The cornerstone of most Americans' retirement plans is Social Security. More than 53 million people collect Social Security benefits each month. And for nearly two-thirds of elderly American households -- those with at least one member who is 65 or older -- Social Security provides at least half of their income. In some cases, it is the only source of income. What's more, 55% of 50- to 60-year-olds say they are counting on Social Security as a key part of their retirement income, according to a recent survey by Charles Schwab.
But with the impending retirement of the baby-boomer generation and the shrinking number of workers to support them, something must be done soon to reverse the imbalance of growing benefits and shrinking revenues. By 2025, there will be just 2.3 workers paying taxes to support every retiree, down from 16 in 1950. Left as is, the Social Security trust fund will run dry around 2037.
Against that backdrop, the bipartisan National Commission on Fiscal Responsibility and Reform unveiled a controversial proposal to save Social Security through a combination of higher payroll taxes, lower benefits for wealthy retirees and, eventually, older ages for claiming benefits. The commission's proposal is merely a starting point for a national debate, and it could be years before these or any other Social Security reforms are enacted.

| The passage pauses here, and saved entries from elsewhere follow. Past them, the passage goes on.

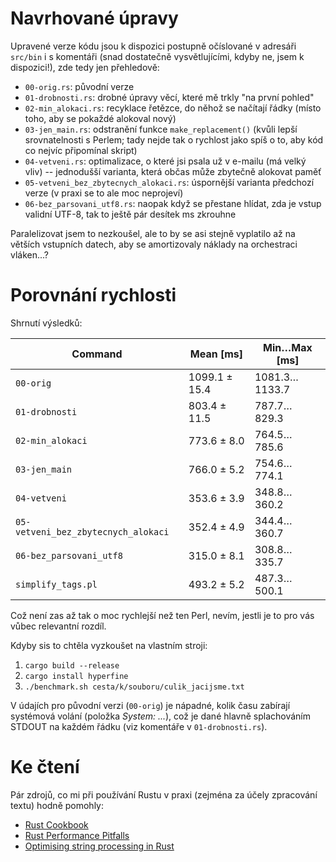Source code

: # Navrhované úpravy

Upravené verze kódu jsou k dispozici postupně očíslované v adresáři `src/bin` i
s komentáři (snad dostatečně vysvětlujícími, kdyby ne, jsem k dispozici!), zde
tedy jen přehledově:

- `00-orig.rs`: původní verze
- `01-drobnosti.rs`: drobné úpravy věcí, které mě trkly "na první pohled"
- `02-min_alokaci.rs`: recyklace řetězce, do něhož se načítají řádky (místo
  toho, aby se pokaždé alokoval nový)
- `03-jen_main.rs`: odstranění funkce `make_replacement()` (kvůli lepší
  srovnatelnosti s Perlem; tady nejde tak o rychlost jako spíš o to, aby kód co
  nejvíc připomínal skript)
- `04-vetveni.rs`: optimalizace, o které jsi psala už v e-mailu (má velký vliv)
  -- jednodušší varianta, která občas může zbytečně alokovat paměť
- `05-vetveni_bez_zbytecnych_alokaci.rs`: úspornější varianta předchozí verze
  (v praxi se to ale moc neprojeví)
- `06-bez_parsovani_utf8.rs`: naopak když se přestane hlídat, zda je vstup
  validní UTF-8, tak to ještě pár desítek ms zkrouhne
  
Paralelizovat jsem to nezkoušel, ale to by se asi stejně vyplatilo až na
větších vstupních datech, aby se amortizovaly náklady na orchestraci vláken...?

# Porovnání rychlosti

Shrnutí výsledků:

| Command                             | Mean [ms]     | Min…Max [ms]  |
|-------------------------------------|---------------|---------------|
| `00-orig`                           | 1099.1 ± 15.4 | 1081.3…1133.7 |
| `01-drobnosti`                      | 803.4 ± 11.5  | 787.7…829.3   |
| `02-min_alokaci`                    | 773.6 ± 8.0   | 764.5…785.6   |
| `03-jen_main`                       | 766.0 ± 5.2   | 754.6…774.1   |
| `04-vetveni`                        | 353.6 ± 3.9   | 348.8…360.2   |
| `05-vetveni_bez_zbytecnych_alokaci` | 352.4 ± 4.9   | 344.4…360.7   |
| `06-bez_parsovani_utf8`             | 315.0 ± 8.1   | 308.8…335.7   |
| `simplify_tags.pl`                  | 493.2 ± 5.2   | 487.3…500.1   |

Což není zas až tak o moc rychlejší než ten Perl, nevím, jestli je to pro vás
vůbec relevantní rozdíl.

Kdyby sis to chtěla vyzkoušet na vlastním stroji:

1. `cargo build --release`
2. `cargo install hyperfine`
3. `./benchmark.sh cesta/k/souboru/culik_jacijsme.txt`

V údajích pro původní verzi (`00-orig`) je nápadné, kolik času zabírají
systémová volání (položka *System: ...*), což je dané hlavně splachováním
STDOUT na každém řádku (viz komentáře v `01-drobnosti.rs`).

# Ke čtení

Pár zdrojů, co mi při používání Rustu v praxi (zejména za účely zpracování
textu) hodně pomohly:

- [Rust Cookbook](https://rust-lang-nursery.github.io/rust-cookbook)
- [Rust Performance Pitfalls](http://llogiq.github.io/2017/06/01/perf-pitfalls.html)
- [Optimising string processing in Rust](https://lise-henry.github.io/articles/optimising_strings.html)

But it should serve as fair warning to future retirees that benefits will be smaller and that you may have to wait longer to collect them.
If you're 50 or older, you can probably count on collecting benefits similar to the amounts outlined in the annual statement you receive from the Social Security Administration. Younger workers may have to wait beyond age 67 to collect full benefits -- the current normal retirement age for those born in 1960 or later. (That already represents a 13% cut in lifetime benefits compared with recipients who collect benefits at age 65.) The commission recommends gradually raising the age for full benefits to 69 by 2075. And the formula to calculate future retirees' benefits may be readjusted to favor lower-income retirees at the expense of wealthier ones.

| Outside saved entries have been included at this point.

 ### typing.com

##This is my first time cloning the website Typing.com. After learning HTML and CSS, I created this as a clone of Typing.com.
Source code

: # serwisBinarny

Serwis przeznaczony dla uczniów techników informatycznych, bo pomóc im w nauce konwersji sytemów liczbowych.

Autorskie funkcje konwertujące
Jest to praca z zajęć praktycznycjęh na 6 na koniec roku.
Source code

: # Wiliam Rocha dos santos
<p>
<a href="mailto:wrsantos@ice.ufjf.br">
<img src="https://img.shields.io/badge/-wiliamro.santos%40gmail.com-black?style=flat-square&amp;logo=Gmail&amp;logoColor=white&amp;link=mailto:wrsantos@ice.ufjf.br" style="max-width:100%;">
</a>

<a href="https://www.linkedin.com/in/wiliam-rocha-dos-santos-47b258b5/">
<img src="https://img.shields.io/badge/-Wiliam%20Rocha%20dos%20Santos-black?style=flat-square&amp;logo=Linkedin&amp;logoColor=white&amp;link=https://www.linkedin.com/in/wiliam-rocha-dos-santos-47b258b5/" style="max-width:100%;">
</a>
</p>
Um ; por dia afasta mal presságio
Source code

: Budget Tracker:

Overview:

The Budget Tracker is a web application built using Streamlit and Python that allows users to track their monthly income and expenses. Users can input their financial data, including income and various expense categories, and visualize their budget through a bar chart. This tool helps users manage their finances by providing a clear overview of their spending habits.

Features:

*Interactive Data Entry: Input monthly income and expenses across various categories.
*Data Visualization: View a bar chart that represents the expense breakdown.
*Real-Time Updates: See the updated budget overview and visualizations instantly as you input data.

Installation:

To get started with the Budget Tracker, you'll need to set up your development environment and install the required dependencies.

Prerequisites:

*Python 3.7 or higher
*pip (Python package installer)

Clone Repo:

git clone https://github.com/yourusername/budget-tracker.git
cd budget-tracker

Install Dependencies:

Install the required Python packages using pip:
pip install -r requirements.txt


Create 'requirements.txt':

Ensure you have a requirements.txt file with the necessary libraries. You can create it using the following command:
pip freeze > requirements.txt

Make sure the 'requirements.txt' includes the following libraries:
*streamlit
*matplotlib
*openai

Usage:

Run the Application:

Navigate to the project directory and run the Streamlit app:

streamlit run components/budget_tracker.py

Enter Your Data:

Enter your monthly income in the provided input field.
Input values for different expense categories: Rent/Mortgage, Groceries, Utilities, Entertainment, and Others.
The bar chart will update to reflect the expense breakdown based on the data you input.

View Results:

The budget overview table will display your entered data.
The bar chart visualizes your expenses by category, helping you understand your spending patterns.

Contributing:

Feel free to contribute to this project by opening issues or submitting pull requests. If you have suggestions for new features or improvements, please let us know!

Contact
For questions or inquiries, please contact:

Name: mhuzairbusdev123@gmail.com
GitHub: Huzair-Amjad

There is a certain undeniable logic to raising the retirement age. When President Franklin Roosevelt signed the Social Security Act into law in 1935, 65 was established as the age to receive retirement benefits -- even though the average life expectancy at birth was about 62 at the time. Today, the normal retirement age for full benefits is 66, yet the average American can expect to live until at least age 78 (half of the senior population will live even longer). More controversial is the commission's proposal to raise the age for early, reduced benefits to 64. Critics charge that many who are in poor health or have physically demanding jobs aren't able to work beyond age 62. The commission proposes a hardship exemption for them.

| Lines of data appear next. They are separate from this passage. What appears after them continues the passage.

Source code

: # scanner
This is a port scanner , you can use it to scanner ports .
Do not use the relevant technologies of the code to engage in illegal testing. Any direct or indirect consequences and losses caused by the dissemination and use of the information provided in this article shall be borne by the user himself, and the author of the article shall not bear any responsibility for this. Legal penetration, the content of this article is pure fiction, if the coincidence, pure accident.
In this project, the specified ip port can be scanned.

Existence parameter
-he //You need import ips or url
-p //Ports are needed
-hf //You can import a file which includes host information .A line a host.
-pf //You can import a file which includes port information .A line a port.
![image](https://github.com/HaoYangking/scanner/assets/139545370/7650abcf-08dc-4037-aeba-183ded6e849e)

Higher-earning workers of all ages are likely to face bigger payroll taxes in the future to fund Social Security. The amount of wages subject to payroll taxes, currently capped at $106,800, could drift upward, to about $190,000 by 2020 under the commission's proposal. A survey of Kiplinger's readers found that a majority supported an increase in the early and normal retirement ages as well as raising the cap on taxable wages.